Shilom Intimacy, Jan. 2010











































Orchha est une ville d’envion 8000 habitants situé dans le Madhya Pradesh, en plein centre de l’Inde. C’était entre le 16ème et le 18ème siècle la capitale d’un petit état princier, ce qui explique que la ville possède un patrimoine remarquable. Mais au delà de ses atraits touristiques, j’ai surtout apprécié l’ambiance rurale préservée et l’authentique gentillesse de ses habitants. C’est pourquoi j’y suis resté presque une semaine, même s’il n’y avait rien de spécial à faire à part flâner dans les rues, accepter les invitations à boire des “chaï”… et prendre des photos !

Un peu à l’écart du village, sur les bords de la rivière Betwâ se trouve un kiosque qui abrite un de ces inombrables temples minuscules dédiés à Shiva.
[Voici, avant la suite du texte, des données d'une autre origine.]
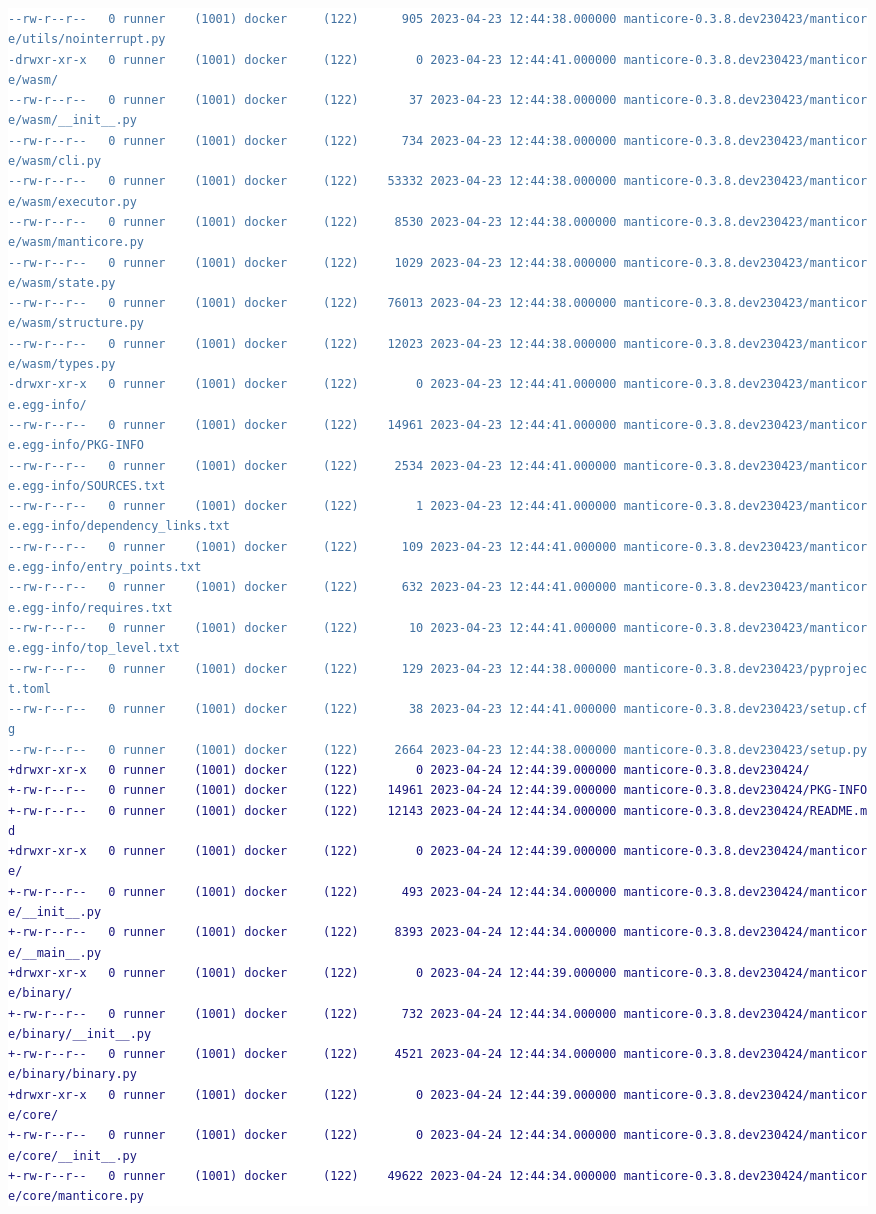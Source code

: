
 ```diff
--rw-r--r--   0 runner    (1001) docker     (122)      905 2023-04-23 12:44:38.000000 manticore-0.3.8.dev230423/manticore/utils/nointerrupt.py
-drwxr-xr-x   0 runner    (1001) docker     (122)        0 2023-04-23 12:44:41.000000 manticore-0.3.8.dev230423/manticore/wasm/
--rw-r--r--   0 runner    (1001) docker     (122)       37 2023-04-23 12:44:38.000000 manticore-0.3.8.dev230423/manticore/wasm/__init__.py
--rw-r--r--   0 runner    (1001) docker     (122)      734 2023-04-23 12:44:38.000000 manticore-0.3.8.dev230423/manticore/wasm/cli.py
--rw-r--r--   0 runner    (1001) docker     (122)    53332 2023-04-23 12:44:38.000000 manticore-0.3.8.dev230423/manticore/wasm/executor.py
--rw-r--r--   0 runner    (1001) docker     (122)     8530 2023-04-23 12:44:38.000000 manticore-0.3.8.dev230423/manticore/wasm/manticore.py
--rw-r--r--   0 runner    (1001) docker     (122)     1029 2023-04-23 12:44:38.000000 manticore-0.3.8.dev230423/manticore/wasm/state.py
--rw-r--r--   0 runner    (1001) docker     (122)    76013 2023-04-23 12:44:38.000000 manticore-0.3.8.dev230423/manticore/wasm/structure.py
--rw-r--r--   0 runner    (1001) docker     (122)    12023 2023-04-23 12:44:38.000000 manticore-0.3.8.dev230423/manticore/wasm/types.py
-drwxr-xr-x   0 runner    (1001) docker     (122)        0 2023-04-23 12:44:41.000000 manticore-0.3.8.dev230423/manticore.egg-info/
--rw-r--r--   0 runner    (1001) docker     (122)    14961 2023-04-23 12:44:41.000000 manticore-0.3.8.dev230423/manticore.egg-info/PKG-INFO
--rw-r--r--   0 runner    (1001) docker     (122)     2534 2023-04-23 12:44:41.000000 manticore-0.3.8.dev230423/manticore.egg-info/SOURCES.txt
--rw-r--r--   0 runner    (1001) docker     (122)        1 2023-04-23 12:44:41.000000 manticore-0.3.8.dev230423/manticore.egg-info/dependency_links.txt
--rw-r--r--   0 runner    (1001) docker     (122)      109 2023-04-23 12:44:41.000000 manticore-0.3.8.dev230423/manticore.egg-info/entry_points.txt
--rw-r--r--   0 runner    (1001) docker     (122)      632 2023-04-23 12:44:41.000000 manticore-0.3.8.dev230423/manticore.egg-info/requires.txt
--rw-r--r--   0 runner    (1001) docker     (122)       10 2023-04-23 12:44:41.000000 manticore-0.3.8.dev230423/manticore.egg-info/top_level.txt
--rw-r--r--   0 runner    (1001) docker     (122)      129 2023-04-23 12:44:38.000000 manticore-0.3.8.dev230423/pyproject.toml
--rw-r--r--   0 runner    (1001) docker     (122)       38 2023-04-23 12:44:41.000000 manticore-0.3.8.dev230423/setup.cfg
--rw-r--r--   0 runner    (1001) docker     (122)     2664 2023-04-23 12:44:38.000000 manticore-0.3.8.dev230423/setup.py
+drwxr-xr-x   0 runner    (1001) docker     (122)        0 2023-04-24 12:44:39.000000 manticore-0.3.8.dev230424/
+-rw-r--r--   0 runner    (1001) docker     (122)    14961 2023-04-24 12:44:39.000000 manticore-0.3.8.dev230424/PKG-INFO
+-rw-r--r--   0 runner    (1001) docker     (122)    12143 2023-04-24 12:44:34.000000 manticore-0.3.8.dev230424/README.md
+drwxr-xr-x   0 runner    (1001) docker     (122)        0 2023-04-24 12:44:39.000000 manticore-0.3.8.dev230424/manticore/
+-rw-r--r--   0 runner    (1001) docker     (122)      493 2023-04-24 12:44:34.000000 manticore-0.3.8.dev230424/manticore/__init__.py
+-rw-r--r--   0 runner    (1001) docker     (122)     8393 2023-04-24 12:44:34.000000 manticore-0.3.8.dev230424/manticore/__main__.py
+drwxr-xr-x   0 runner    (1001) docker     (122)        0 2023-04-24 12:44:39.000000 manticore-0.3.8.dev230424/manticore/binary/
+-rw-r--r--   0 runner    (1001) docker     (122)      732 2023-04-24 12:44:34.000000 manticore-0.3.8.dev230424/manticore/binary/__init__.py
+-rw-r--r--   0 runner    (1001) docker     (122)     4521 2023-04-24 12:44:34.000000 manticore-0.3.8.dev230424/manticore/binary/binary.py
+drwxr-xr-x   0 runner    (1001) docker     (122)        0 2023-04-24 12:44:39.000000 manticore-0.3.8.dev230424/manticore/core/
+-rw-r--r--   0 runner    (1001) docker     (122)        0 2023-04-24 12:44:34.000000 manticore-0.3.8.dev230424/manticore/core/__init__.py
+-rw-r--r--   0 runner    (1001) docker     (122)    49622 2023-04-24 12:44:34.000000 manticore-0.3.8.dev230424/manticore/core/manticore.py
```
C’est là que j’ai rencontré un “guru” que tous les habitants du village vénèrent. ils l’appelent respectueusement “baba”, ce qui veut dire “ainé” ou “ancien” ou “père”, alors qu’il n’est âgé que d’une vingtaine d’années. Ils lui touchent les pieds pour le saluer et écoutent avec attention ses conseils, ses jugements, etc. Plusieurs d’entre eux me l’ont ferveusement décrit comme un “holy man”, un saint homme. C’est que contrairement à beaucoup de religieux qui font l’homone avec plus ou moins d’insistance, particulièrement auprès des touristes occidentaux avides de sagesse en kit, Baba ne réclame jamais rien. Il est handicapé, ses deux jambes sont atrophiées et il se déplace difficlement en s’appuyant sur les bras. Il reste donc la plupart du temps assis sous le kiosque, vêtu d’un simple pagne et enveloppé dans une couverture. Il est extrêmement maigre, mais je l’ai pourtant vu redistribuer la nourriture que ses visiteurs lui apportent.

Il est rigoureusement interdit de fumer du cannabis en Inde, sauf dans le cadre des rituels hindouistes, c’est à dire en présence d’un religieux. C’est pourquoi, le kiosque est devenu le lieu où des hommes du village se rassemblent particulièrement en fin de journée pour fumer le shilom en présence de Baba. Etant resté plusieurs après-midi aux côtés de ce dernier, je l’ai vu fumer plusieurs dizaines de shiloms d’herbe pure sans interruption pendant plusieurs heures d’affilée, au gré des visites qui se succédaient.